This differentiation of listening and hearing is very crucial for my research in Hong Kong, because I want to know what the city’s sounds signify to people and thus what sounds they are listening to. Sound recordings tell us what people hear, to find out what they are listening to, I need to go along [9] (p. 463) with them, ask questions, let them listen to my recordings and comment. The hope is, that by following people in their daily routines, by walking through a neighborhood with inhabitants, their listening focus will appear. I then also compare what locals listen to with my own listening experiences.

Lucius Burckhardt’s Promenadology explores how landscape is aesthetically and cognitively apprehended while taking a stroll. Its main point is that landscape is something created in the mind by comparing sites with a culturally shaped expectation. Therefore, landscape would rather be a subjective aesthetic experience than a factual site [10] (p.307). The aesthetic experience of a city could be similarly distinguished from its factual buildings. Parallel to that the soundscape seems to be constructed by our perception while listening in situ. It is the comparing of the heard sounds with an expectation of what a place should sound like. This is also why, if we cut sounds out of context with audio-editing, we might not be able to figure out their source. This counters Ingold’s [11] critique of the term soundscape as paradox separation of sound and place which binds the fluctuating medium of sound to the static idea of the landscape, but also reduces the manifold senses involved in the experience of landscape to hearing.

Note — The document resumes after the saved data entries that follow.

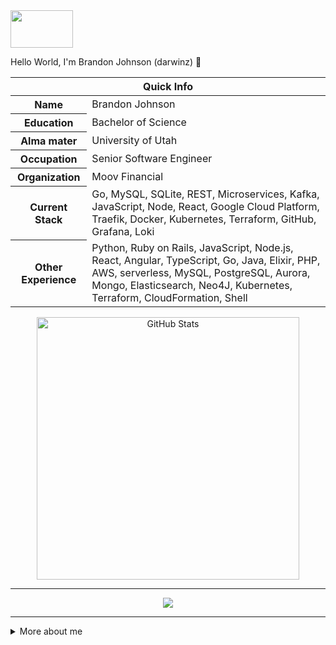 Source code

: <!-- top left -->
<a href="#">
    <img src="https://media1.giphy.com/media/L0C3eo0XgklO7iqXRC/source.gif" width="100" height="60"/> 
</a>

Hello World, I'm Brandon Johnson (darwinz) 👋

<table>
<thead>
<tr>
<th colspan="2">Quick Info</th>
</tr>
</thead>
<tbody>
<tr><th scope='row'>Name</th><td>Brandon Johnson</td></tr>
<tr><th scope='row'>Education</th><td>Bachelor of Science</td></tr>
<tr><th scope='row'>Alma mater</th><td>University of Utah</td></tr>
<tr><th scope='row'>Occupation</th><td>Senior Software Engineer</td></tr>
<tr><th scope='row'>Organization</th><td>Moov Financial</td></tr>
<tr><th scope='row'>Current Stack</th><td>Go, MySQL, SQLite, REST, Microservices, Kafka, JavaScript, Node, React, Google Cloud Platform, Traefik, Docker, Kubernetes, Terraform, GitHub, Grafana, Loki</td></tr>
<tr><th scope='row'>Other Experience</th><td>Python, Ruby on Rails, JavaScript, Node.js, React, Angular, TypeScript, Go, Java, Elixir, PHP, AWS, serverless, MySQL, PostgreSQL, Aurora, Mongo, Elasticsearch, Neo4J, Kubernetes, Terraform, CloudFormation, Shell</td></tr>
</tbody>
</table>

<!-- GitHub stats -->
<p align="center">
  <img align="center" src="https://github-readme-stats.vercel.app/api?username=darwinz&show_icons=true&count_private=true&hide=issues&theme=tokyonight" alt="GitHub Stats" width="420"/>
</p>

---

<!-- vercel github profile trophy -->
<p align="center">
    <img src="https://github-profile-trophy.vercel.app/?username=darwinz&column=6&theme=onedark&title=Commit,PullRequest,Repositories,Followers,Stars,Issues"/>
</p>

---

<details>
<summary> More about me </summary>
<br/>

<ul>
<li>Working at financial tech company, <a href="https://moov.io">Moov Financial</a>, a de facto financial services platform enabling payments and core banking services</li>
<li>Working heavily in Golang, Docker, Kubernetes, and Google Cloud</li>
<li>Interested in learning Rust and doing more with Elixir</li>
</ul>

---

<p><a href="https://johnsonbrandon.com" target="_blank">johnsonbrandon.com</a></p>

---

<p><a href="https://linkedin.com/in/brandonbjohnson" target="_blank"><img src="https://cdn.worldvectorlogo.com/logos/linkedin-icon-2.svg" alt="LinkedIn" width="50" height="50"></a>&nbsp;&nbsp;<a href="https://hackerrank.com/bbj1979" target="_blank"><img src="https://info.hackerrank.com/rs/487-WAY-049/images/Podcast-ChannelCover-Final.jpg" alt="HackerRank" width="50" height="50"></a>&nbsp;&nbsp;<a href="https://twitter.com/ubbjuntu" target="_blank"><img src="https://www.iconfinder.com/data/icons/capsocial-square-flat-3/500/twitter2-512.png" alt="Twitter" width="50" height="50"></a></p>

---

<!-- spotify -->
[![spotify-github-profile](https://spotify-github-profile.vercel.app/api/view?uid=121686652&cover_image=true)](https://github.com/darwinz)
</details>

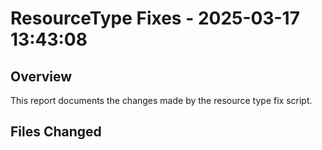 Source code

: # ResourceType Fixes - 2025-03-17 13:43:08

## Overview

This report documents the changes made by the resource type fix script.

## Files Changed

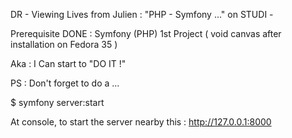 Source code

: DR - Viewing Lives from Julien : "PHP - Symfony ..." on STUDI -

Prerequisite DONE :
Symfony (PHP) 1st Project ( void canvas after installation on Fedora 35 )

Aka : I Can start to "DO IT !"

PS : Don't forget to do a ...

$ symfony server:start

At console, to start the server nearby this : http://127.0.0.1:8000

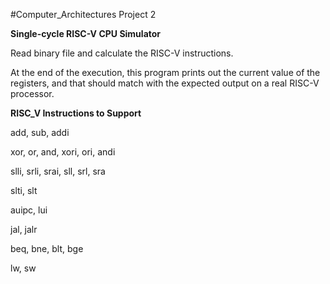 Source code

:#Computer_Architectures Project 2

**Single-cycle RISC-V CPU Simulator**

Read binary file and calculate the RISC-V instructions.

At the end of the execution, this program prints out the current value of the registers, and that should match with the expected output on a real RISC-V processor.


**RISC_V Instructions to Support**

add, sub, addi

xor, or, and, xori, ori, andi

slli, srli, srai, sll, srl, sra

slti, slt

auipc, lui

jal, jalr

beq, bne, blt, bge

lw, sw

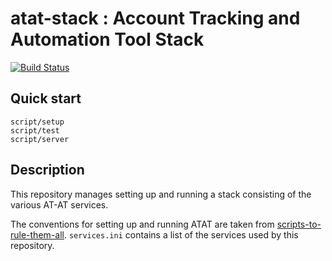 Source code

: # atat-stack : Account Tracking and Automation Tool Stack

[![Build Status](https://travis-ci.org/dod-ccpo/atat-stack.svg?branch=master)](https://travis-ci.org/dod-ccpo/atat-stack)

Quick start
------------

    script/setup
    script/test
    script/server

Description
-----------

This repository manages setting up and running a stack consisting
of the various AT-AT services.

The conventions for setting up and running ATAT are taken from
[scripts-to-rule-them-all](https://github.com/github/scripts-to-rule-them-all).
`services.ini` contains a list of the services used by this repository.
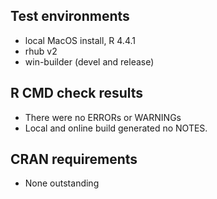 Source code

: ## Test environments
* local MacOS install, R 4.4.1
* rhub v2
* win-builder (devel and release)

## R CMD check results
* There were no ERRORs or WARNINGs
* Local and online build generated no NOTES. 

## CRAN requirements
* None outstanding
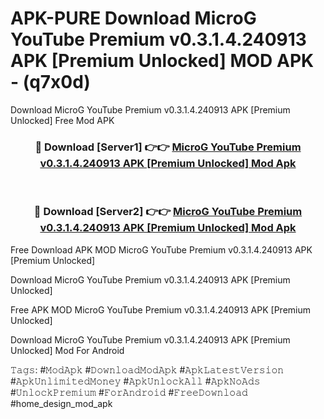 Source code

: # APK-PURE Download MicroG YouTube Premium v0.3.1.4.240913 APK [Premium Unlocked] MOD APK - (q7x0d)
Download MicroG YouTube Premium v0.3.1.4.240913 APK [Premium Unlocked] Free Mod APK

<div align="center">
<h3>🔴 Download [Server1] 👉👉 <a href="https://apk-comot.site?title=MicroG_YouTube_Premium_v0.3.1.4.240913_APK_[Premium_Unlocked]">MicroG YouTube Premium v0.3.1.4.240913 APK [Premium Unlocked] Mod Apk</a></h3><br>

<h3>🔴 Download [Server2] 👉👉 <a href="https://apk-comot.site?title=MicroG_YouTube_Premium_v0.3.1.4.240913_APK_[Premium_Unlocked]">MicroG YouTube Premium v0.3.1.4.240913 APK [Premium Unlocked] Mod Apk</a></h3>
</div>


Free Download APK MOD MicroG YouTube Premium v0.3.1.4.240913 APK [Premium Unlocked]

Download MicroG YouTube Premium v0.3.1.4.240913 APK [Premium Unlocked] 

Free APK MOD MicroG YouTube Premium v0.3.1.4.240913 APK [Premium Unlocked] 

Download MicroG YouTube Premium v0.3.1.4.240913 APK [Premium Unlocked] Mod For Android

𝚃𝚊𝚐𝚜: #𝙼𝚘𝚍𝙰𝚙𝚔 #𝙳𝚘𝚠𝚗𝚕𝚘𝚊𝚍𝙼𝚘𝚍𝙰𝚙𝚔 #𝙰𝚙𝚔𝙻𝚊𝚝𝚎𝚜𝚝𝚅𝚎𝚛𝚜𝚒𝚘𝚗 #𝙰𝚙𝚔𝚄𝚗𝚕𝚒𝚖𝚒𝚝𝚎𝚍𝙼𝚘𝚗𝚎𝚢 #𝙰𝚙𝚔𝚄𝚗𝚕𝚘𝚌𝚔𝙰𝚕𝚕 #𝙰𝚙𝚔𝙽𝚘𝙰𝚍𝚜 #𝚄𝚗𝚕𝚘𝚌𝚔𝙿𝚛𝚎𝚖𝚒𝚞𝚖 #𝙵𝚘𝚛𝙰𝚗𝚍𝚛𝚘𝚒𝚍 #𝙵𝚛𝚎𝚎𝙳𝚘𝚠𝚗𝚕𝚘𝚊𝚍 #home_design_mod_apk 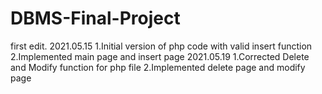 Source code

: # DBMS-Final-Project
first edit.
2021.05.15 1.Initial version of php code with valid insert function 2.Implemented main page and insert page
2021.05.19 1.Corrected Delete and Modify function for php file 2.Implemented delete page and modify page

Listening in an urban environment is a multi-sensorial activity. To illustrate this, I refer to a sound walk with a local musician on Queen’s Road West in Sai Ying Pun. When we passed a group of people who were discussing loudly while unloading boxes from a truck she commented: “Dodgy.” When I now acousmatically listen to the sounds of the recording – meaning listening without being able to see the sound-sources [6] – I have no way of knowing whether she reacted to the sound of their loud voices, or whether she semantically listened to what they were saying in Cantonese, or whether she reacted to what she saw rather than what she heard. When I let her listen to the recording later, she commented that it was probably more the visual impression that led her to this comment, but the sounds alone were quite upsetting as well. To understand the nuances of listening it is helpful to combine different listening strategies, e.g. reduced listening [7] such as listening without identifying the sources of sounds, semantic listening (ibid.) or listening in place.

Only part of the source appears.